Your assignment | Report each line of the entries below that includes "subtraction".

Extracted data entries
=== Section Start ===

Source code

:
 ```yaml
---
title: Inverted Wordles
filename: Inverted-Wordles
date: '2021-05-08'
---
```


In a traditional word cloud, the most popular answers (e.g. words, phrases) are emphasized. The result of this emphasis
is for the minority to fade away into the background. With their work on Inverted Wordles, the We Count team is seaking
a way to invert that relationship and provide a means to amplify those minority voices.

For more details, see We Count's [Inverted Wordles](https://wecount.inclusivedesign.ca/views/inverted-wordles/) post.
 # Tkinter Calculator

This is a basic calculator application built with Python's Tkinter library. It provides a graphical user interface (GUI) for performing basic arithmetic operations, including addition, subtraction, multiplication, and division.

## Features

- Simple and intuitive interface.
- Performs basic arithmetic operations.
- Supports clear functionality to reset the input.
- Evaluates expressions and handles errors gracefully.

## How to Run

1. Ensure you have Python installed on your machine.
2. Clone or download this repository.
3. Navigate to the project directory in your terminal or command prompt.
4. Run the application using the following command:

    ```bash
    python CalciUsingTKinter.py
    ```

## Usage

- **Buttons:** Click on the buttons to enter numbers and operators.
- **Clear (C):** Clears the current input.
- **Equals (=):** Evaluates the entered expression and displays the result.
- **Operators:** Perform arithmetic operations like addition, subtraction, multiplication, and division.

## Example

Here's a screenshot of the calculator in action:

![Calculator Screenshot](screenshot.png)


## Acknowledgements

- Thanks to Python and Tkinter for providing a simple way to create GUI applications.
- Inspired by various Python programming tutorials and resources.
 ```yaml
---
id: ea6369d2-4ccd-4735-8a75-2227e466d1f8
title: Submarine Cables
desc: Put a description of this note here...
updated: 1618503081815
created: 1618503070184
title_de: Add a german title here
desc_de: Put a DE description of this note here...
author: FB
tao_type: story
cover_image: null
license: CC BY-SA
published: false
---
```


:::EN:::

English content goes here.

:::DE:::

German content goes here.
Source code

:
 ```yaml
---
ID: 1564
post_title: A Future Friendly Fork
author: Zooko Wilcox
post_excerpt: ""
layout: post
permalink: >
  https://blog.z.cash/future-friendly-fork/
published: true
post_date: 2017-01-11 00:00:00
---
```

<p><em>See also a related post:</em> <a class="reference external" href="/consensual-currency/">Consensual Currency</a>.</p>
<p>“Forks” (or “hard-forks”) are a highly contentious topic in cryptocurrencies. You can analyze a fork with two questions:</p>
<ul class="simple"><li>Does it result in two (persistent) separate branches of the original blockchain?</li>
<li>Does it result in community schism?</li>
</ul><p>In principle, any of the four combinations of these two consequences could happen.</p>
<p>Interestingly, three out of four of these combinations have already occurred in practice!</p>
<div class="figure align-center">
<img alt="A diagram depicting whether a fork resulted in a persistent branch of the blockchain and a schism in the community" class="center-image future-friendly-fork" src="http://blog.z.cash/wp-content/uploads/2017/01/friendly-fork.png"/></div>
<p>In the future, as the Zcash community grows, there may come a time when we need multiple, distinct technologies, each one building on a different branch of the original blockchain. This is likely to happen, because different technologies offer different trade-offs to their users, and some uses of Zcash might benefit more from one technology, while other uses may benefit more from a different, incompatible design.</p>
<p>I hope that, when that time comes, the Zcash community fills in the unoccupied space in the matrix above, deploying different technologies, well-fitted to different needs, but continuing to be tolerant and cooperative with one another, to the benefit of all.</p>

=== Section End ===

Written answer |
This is a basic calculator application built with Python's Tkinter library. It provides a graphical user interface (GUI) for performing basic arithmetic operations, including addition, subtraction, multiplication, and division.
- **Operators:** Perform arithmetic operations like addition, subtraction, multiplication, and division.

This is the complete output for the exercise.